Saved data entries
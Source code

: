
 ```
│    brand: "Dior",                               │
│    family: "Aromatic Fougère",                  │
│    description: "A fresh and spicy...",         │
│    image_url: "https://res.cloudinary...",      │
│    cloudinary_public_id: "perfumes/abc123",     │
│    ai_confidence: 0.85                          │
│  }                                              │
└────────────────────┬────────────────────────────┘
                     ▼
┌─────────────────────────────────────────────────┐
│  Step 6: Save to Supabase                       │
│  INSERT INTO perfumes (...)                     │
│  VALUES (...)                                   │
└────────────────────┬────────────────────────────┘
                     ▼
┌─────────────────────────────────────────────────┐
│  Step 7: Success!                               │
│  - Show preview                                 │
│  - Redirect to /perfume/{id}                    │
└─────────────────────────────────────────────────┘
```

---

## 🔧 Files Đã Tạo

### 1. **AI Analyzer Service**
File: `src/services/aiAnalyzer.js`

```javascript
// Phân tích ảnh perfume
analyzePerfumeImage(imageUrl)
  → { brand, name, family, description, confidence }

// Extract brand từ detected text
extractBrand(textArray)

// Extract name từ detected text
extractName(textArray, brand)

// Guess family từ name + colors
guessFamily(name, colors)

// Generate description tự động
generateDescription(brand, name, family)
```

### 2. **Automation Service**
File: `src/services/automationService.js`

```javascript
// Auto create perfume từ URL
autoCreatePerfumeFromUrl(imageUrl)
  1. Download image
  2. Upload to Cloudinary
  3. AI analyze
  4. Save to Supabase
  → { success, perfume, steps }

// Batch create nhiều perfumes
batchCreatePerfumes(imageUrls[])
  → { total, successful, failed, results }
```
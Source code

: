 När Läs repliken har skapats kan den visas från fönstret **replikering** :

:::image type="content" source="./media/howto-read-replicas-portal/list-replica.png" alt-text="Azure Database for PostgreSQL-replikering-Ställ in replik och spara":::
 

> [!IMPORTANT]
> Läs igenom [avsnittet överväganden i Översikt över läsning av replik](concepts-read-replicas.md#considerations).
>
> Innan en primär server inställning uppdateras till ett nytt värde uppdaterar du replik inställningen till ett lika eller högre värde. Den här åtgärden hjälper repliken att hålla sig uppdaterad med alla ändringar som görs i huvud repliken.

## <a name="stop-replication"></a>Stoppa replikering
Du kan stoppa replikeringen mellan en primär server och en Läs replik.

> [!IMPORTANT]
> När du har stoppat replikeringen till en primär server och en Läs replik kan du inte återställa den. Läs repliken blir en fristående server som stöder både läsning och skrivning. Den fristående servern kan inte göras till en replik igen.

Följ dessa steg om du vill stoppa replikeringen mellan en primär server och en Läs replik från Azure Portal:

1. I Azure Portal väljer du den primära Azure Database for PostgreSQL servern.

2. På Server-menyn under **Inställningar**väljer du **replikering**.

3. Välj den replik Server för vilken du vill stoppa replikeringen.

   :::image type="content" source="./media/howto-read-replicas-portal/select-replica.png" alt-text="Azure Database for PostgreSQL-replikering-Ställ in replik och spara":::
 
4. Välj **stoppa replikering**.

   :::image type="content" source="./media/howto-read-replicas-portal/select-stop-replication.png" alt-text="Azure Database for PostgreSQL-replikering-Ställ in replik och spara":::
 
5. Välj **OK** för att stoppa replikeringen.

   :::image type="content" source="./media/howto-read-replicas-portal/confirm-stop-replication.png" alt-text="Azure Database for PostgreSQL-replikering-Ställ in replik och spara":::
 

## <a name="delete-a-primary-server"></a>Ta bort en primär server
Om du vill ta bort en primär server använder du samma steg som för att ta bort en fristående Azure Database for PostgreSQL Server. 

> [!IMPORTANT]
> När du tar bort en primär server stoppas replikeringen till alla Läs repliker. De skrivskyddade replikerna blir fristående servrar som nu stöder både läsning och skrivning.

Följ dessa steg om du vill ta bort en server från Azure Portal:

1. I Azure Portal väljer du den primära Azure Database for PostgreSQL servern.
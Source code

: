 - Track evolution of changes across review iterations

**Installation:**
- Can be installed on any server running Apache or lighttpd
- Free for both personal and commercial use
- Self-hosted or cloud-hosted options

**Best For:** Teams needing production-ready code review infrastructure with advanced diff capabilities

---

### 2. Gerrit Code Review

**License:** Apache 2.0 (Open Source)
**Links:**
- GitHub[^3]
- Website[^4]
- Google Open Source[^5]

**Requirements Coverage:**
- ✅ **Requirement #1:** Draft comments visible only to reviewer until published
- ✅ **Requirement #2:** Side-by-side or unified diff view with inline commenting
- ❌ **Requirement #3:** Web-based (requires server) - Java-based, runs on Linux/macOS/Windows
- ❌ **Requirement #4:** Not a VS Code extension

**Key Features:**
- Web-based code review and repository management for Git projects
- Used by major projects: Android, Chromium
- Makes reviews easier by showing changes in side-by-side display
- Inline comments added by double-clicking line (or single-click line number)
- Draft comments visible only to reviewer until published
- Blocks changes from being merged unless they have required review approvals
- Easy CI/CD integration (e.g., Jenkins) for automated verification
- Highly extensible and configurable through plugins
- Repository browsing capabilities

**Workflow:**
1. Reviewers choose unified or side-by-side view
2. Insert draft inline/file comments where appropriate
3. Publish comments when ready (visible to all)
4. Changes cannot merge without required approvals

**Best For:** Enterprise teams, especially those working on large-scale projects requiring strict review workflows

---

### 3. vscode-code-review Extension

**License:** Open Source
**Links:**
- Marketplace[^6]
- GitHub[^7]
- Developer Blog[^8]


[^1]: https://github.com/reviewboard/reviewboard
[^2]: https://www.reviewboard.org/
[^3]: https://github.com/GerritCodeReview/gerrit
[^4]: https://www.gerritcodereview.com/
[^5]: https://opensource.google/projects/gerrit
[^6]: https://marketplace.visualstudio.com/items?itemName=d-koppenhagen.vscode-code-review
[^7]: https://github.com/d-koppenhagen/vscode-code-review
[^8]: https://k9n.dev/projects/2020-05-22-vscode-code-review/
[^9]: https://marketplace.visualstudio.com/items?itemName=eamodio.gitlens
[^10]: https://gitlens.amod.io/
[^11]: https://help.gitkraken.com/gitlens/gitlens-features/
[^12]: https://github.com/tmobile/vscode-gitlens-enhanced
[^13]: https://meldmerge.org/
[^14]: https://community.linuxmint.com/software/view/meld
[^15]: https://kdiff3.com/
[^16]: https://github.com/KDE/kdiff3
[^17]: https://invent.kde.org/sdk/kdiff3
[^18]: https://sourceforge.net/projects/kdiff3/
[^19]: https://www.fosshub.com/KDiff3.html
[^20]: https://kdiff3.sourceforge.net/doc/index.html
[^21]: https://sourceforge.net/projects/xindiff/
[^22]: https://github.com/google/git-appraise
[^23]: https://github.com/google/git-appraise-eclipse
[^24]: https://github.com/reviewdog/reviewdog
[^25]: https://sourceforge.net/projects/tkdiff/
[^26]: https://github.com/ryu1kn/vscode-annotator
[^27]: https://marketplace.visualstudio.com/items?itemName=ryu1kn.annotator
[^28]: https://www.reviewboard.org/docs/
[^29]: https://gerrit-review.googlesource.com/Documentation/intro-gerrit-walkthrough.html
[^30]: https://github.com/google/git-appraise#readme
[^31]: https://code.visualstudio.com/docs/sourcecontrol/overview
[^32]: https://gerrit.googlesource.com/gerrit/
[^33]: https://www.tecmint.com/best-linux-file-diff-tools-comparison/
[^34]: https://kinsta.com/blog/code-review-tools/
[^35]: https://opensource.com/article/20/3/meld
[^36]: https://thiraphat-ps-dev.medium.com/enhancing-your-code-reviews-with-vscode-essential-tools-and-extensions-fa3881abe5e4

> _PROBLEM REQUIREMENTS_
Scan the data above and copy each line containing the word "published".

> _RESULT OF THIS TASK_
- ✅ **Requirement #1:** Draft comments visible only to reviewer until published
- Draft comments visible only to reviewer until published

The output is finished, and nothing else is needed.